I think it may be an extension of the "culture wars". The '60s and '70s represent one of those lurches of history where fairly deep changes take place in a short time. Not that there was a revolution in the sense of party and political institutions (the boom generation was a failure at that), but in attitudes to life, to pleasure, to family, to sex, to the natural world, to the planet - that, taken together, are extremely political. After such changes, a fairly long period of uncomfortable maturation takes place, marked by hate-fuelled backlash. I'm thinking, for instance, of Leon Poliakov's analysis of late nineteenth-century European anti-Semitism (that lived on remarkably into the mid twentieth century) as a reaction to the emancipation of the Jews by the French Revolution. Some people's (perceived) added freedom may infuriate others.
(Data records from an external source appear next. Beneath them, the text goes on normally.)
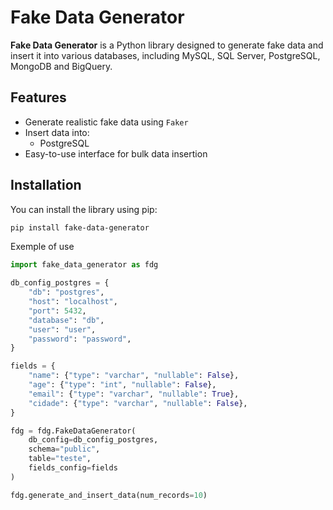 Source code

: # Fake Data Generator

**Fake Data Generator** is a Python library designed to generate fake data and insert it into various databases, including MySQL, SQL Server, PostgreSQL, MongoDB and BigQuery.

## Features
- Generate realistic fake data using `Faker`
- Insert data into:
  - PostgreSQL
- Easy-to-use interface for bulk data insertion

## Installation

You can install the library using pip:

```bash
pip install fake-data-generator
```

Exemple of use
```python
import fake_data_generator as fdg

db_config_postgres = {
    "db": "postgres",
    "host": "localhost",
    "port": 5432,
    "database": "db",
    "user": "user",
    "password": "password",
}

fields = {
    "name": {"type": "varchar", "nullable": False},
    "age": {"type": "int", "nullable": False},
    "email": {"type": "varchar", "nullable": True},
    "cidade": {"type": "varchar", "nullable": False},
}

fdg = fdg.FakeDataGenerator(
    db_config=db_config_postgres,
    schema="public",
    table="teste",
    fields_config=fields
)

fdg.generate_and_insert_data(num_records=10)

``` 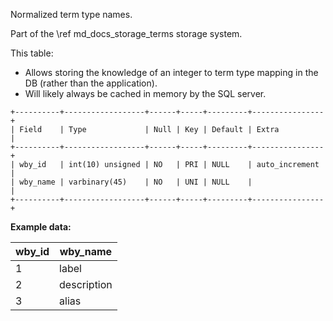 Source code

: Normalized term type names.

Part of the \ref md_docs_storage_terms storage system.

This table:
 - Allows storing the knowledge of an integer to term type mapping in the DB (rather than the application).
 - Will likely always be cached in memory by the SQL server.

```
+----------+------------------+------+-----+---------+----------------+
| Field    | Type             | Null | Key | Default | Extra          |
+----------+------------------+------+-----+---------+----------------+
| wby_id   | int(10) unsigned | NO   | PRI | NULL    | auto_increment |
| wby_name | varbinary(45)    | NO   | UNI | NULL    |                |
+----------+------------------+------+-----+---------+----------------+
```

**Example data:**

| wby_id | wby_name    |
| -------| ----------- |
| 1      | label       |
| 2      | description |
| 3      | alias       |
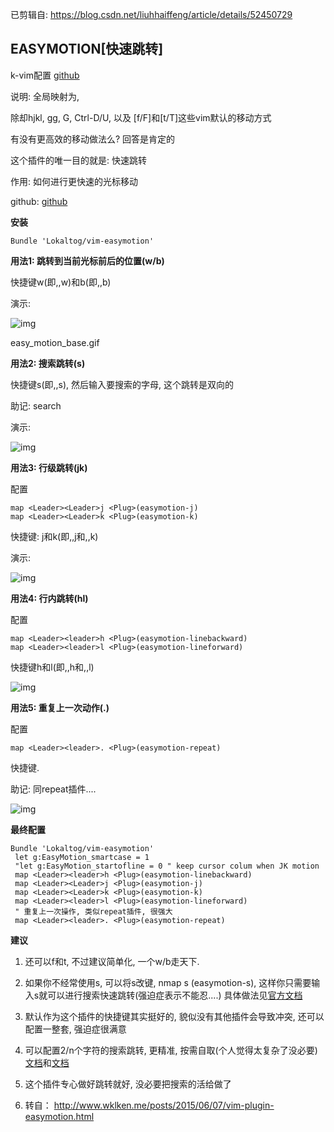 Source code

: 已剪辑自: https://blog.csdn.net/liuhhaiffeng/article/details/52450729

## EASYMOTION[快速跳转]

k-vim配置 [github](https://github.com/wklken/k-vim)

说明: <leader>全局映射为,

除却hjkl, gg, G, Ctrl-D/U, 以及 [f/F]<char>和[t/T]<char>这些vim默认的移动方式

有没有更高效的移动做法么? 回答是肯定的

这个插件的唯一目的就是: 快速跳转

作用: 如何进行更快速的光标移动

github: [github](https://github.com/Lokaltog/vim-easymotion)

**安装**

```
Bundle 'Lokaltog/vim-easymotion'
```

 

**用法1: 跳转到当前光标前后的位置(w/b)**

快捷键<leader><leader>w(即,,w)和<leader><leader>b(即,,b)

演示:

![img](https://s2.loli.net/2022/03/25/lMYi6OUgwqa9uoS.gif)

easy_motion_base.gif

**用法2: 搜索跳转(s)**

快捷键<leader><leader>s(即,,s), 然后输入要搜索的字母, 这个跳转是双向的

助记: search

演示:

![img](https://s2.loli.net/2022/03/25/Kh8a1SWdYUPn75B.gif)

**用法3: 行级跳转(jk)**

配置

```
map <Leader><Leader>j <Plug>(easymotion-j)
map <Leader><Leader>k <Plug>(easymotion-k)
```

快捷键: <leader><leader>j和<leader><leader>k(即,,j和,,k)

演示:

![img](https://s2.loli.net/2022/03/25/ywi7SoN8QuWp3dh.gif)

**用法4: 行内跳转(hl)**

配置

```
map <Leader><leader>h <Plug>(easymotion-linebackward)
map <Leader><leader>l <Plug>(easymotion-lineforward)
```

快捷键<leader><leader>h和<leader><leader>l(即,,h和,,l)

![img](https://s2.loli.net/2022/03/25/sDoM6l21OqzT5bK.gif)

**用法5: 重复上一次动作(.)**

配置

```
map <Leader><leader>. <Plug>(easymotion-repeat)
```

快捷键<leader><leader>.

助记: 同repeat插件....

![img](https://s2.loli.net/2022/03/25/ULwHQN81qpEvRcm.gif)

**最终配置**

```
Bundle 'Lokaltog/vim-easymotion'
 let g:EasyMotion_smartcase = 1
 "let g:EasyMotion_startofline = 0 " keep cursor colum when JK motion
 map <Leader><leader>h <Plug>(easymotion-linebackward)
 map <Leader><Leader>j <Plug>(easymotion-j)
 map <Leader><Leader>k <Plug>(easymotion-k)
 map <Leader><leader>l <Plug>(easymotion-lineforward)
 " 重复上一次操作, 类似repeat插件, 很强大
 map <Leader><leader>. <Plug>(easymotion-repeat)
```

 

**建议**

1. 还可以<Leader><leader>f和<Leader><leader>t, 不过建议简单化, 一个<Leader><leader>w/b走天下.
2. 如果你不经常使用s, 可以将s改键, nmap s     <Plug>(easymotion-s), 这样你只需要输入s就可以进行搜索快速跳转(强迫症表示不能忍....)
         具体做法见[官方文档](https://github.com/Lokaltog/vim-easymotion#bidirectional-motions)
    
3. 默认<leader><leader>作为这个插件的快捷键其实挺好的, 貌似没有其他插件会导致冲突, 还可以配置一整套, 强迫症很满意
4. 可以配置2/n个字符的搜索跳转, 更精准, 按需自取(个人觉得太复杂了没必要) [文档](https://github.com/Lokaltog/vim-easymotion#2-character-search-motion)和[文档](https://github.com/Lokaltog/vim-easymotion#n-character-search-motion)
5. 这个插件专心做好跳转就好, 没必要把搜索的活给做了
6. 转自： http://www.wklken.me/posts/2015/06/07/vim-plugin-easymotion.html

  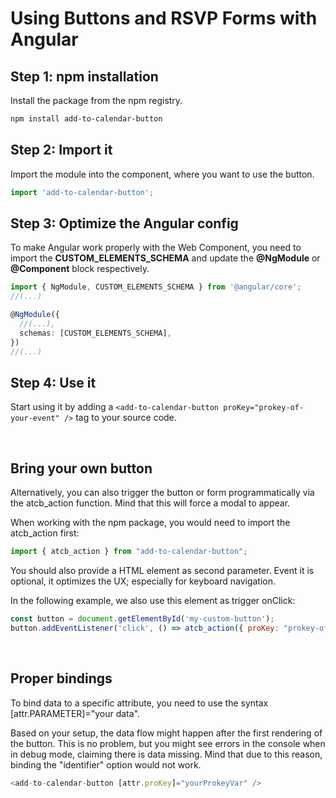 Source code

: 
# Using Buttons and RSVP Forms with Angular

## Step 1: npm installation

Install the package from the npm registry.

```bash
npm install add-to-calendar-button
```

## Step 2: Import it

Import the module into the component, where you want to use the button.

```javascript
import 'add-to-calendar-button';
```

## Step 3: Optimize the Angular config

To make Angular work properly with the Web Component, you need to import the **CUSTOM_ELEMENTS_SCHEMA** and update the **@NgModule** or **@Component** block respectively.

```typescript
import { NgModule, CUSTOM_ELEMENTS_SCHEMA } from '@angular/core';
//(...)

@NgModule({
  //(...),
  schemas: [CUSTOM_ELEMENTS_SCHEMA],
})
//(...)
```

## Step 4: Use it

Start using it by adding a `<add-to-calendar-button proKey="prokey-of-your-event" />` tag to your source code.

<br />

## Bring your own button

Alternatively, you can also trigger the button or form programmatically via the atcb_action function. Mind that this will force a modal to appear.

When working with the npm package, you would need to import the atcb_action first:

```javascript
import { atcb_action } from "add-to-calendar-button";
```

You should also provide a HTML element as second parameter. Event it is optional, it optimizes the UX; especially for keyboard navigation.

In the following example, we also use this element as trigger onClick:

```javascript
const button = document.getElementById('my-custom-button');
button.addEventListener('click', () => atcb_action({ proKey: "prokey-of-your-event"}, button));

```

<br />

## Proper bindings

To bind data to a specific attribute, you need to use the syntax [attr.PARAMETER]="your data".

Based on your setup, the data flow might happen after the first rendering of the button. This is no problem, but you might see errors in the console when in debug mode, claiming there is data missing. Mind that due to this reason, binding the "identifier" option would not work.

```javascript
<add-to-calendar-button [attr.proKey]="yourProkeyVar" />
```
Anything that smacks today of the dirty fucking hippie can be attacked with vehemence speaking to a reactionary constituency. Sarkozy's communicators appear to think this, to judge by the regularity of his attacks on May '68 and everything that may be considered its consequences.

Looked at from another angle, it's now been forty years that some people at least have been saying that the planet needs to be an integral part of any political platform, and it's still an uphill battle.  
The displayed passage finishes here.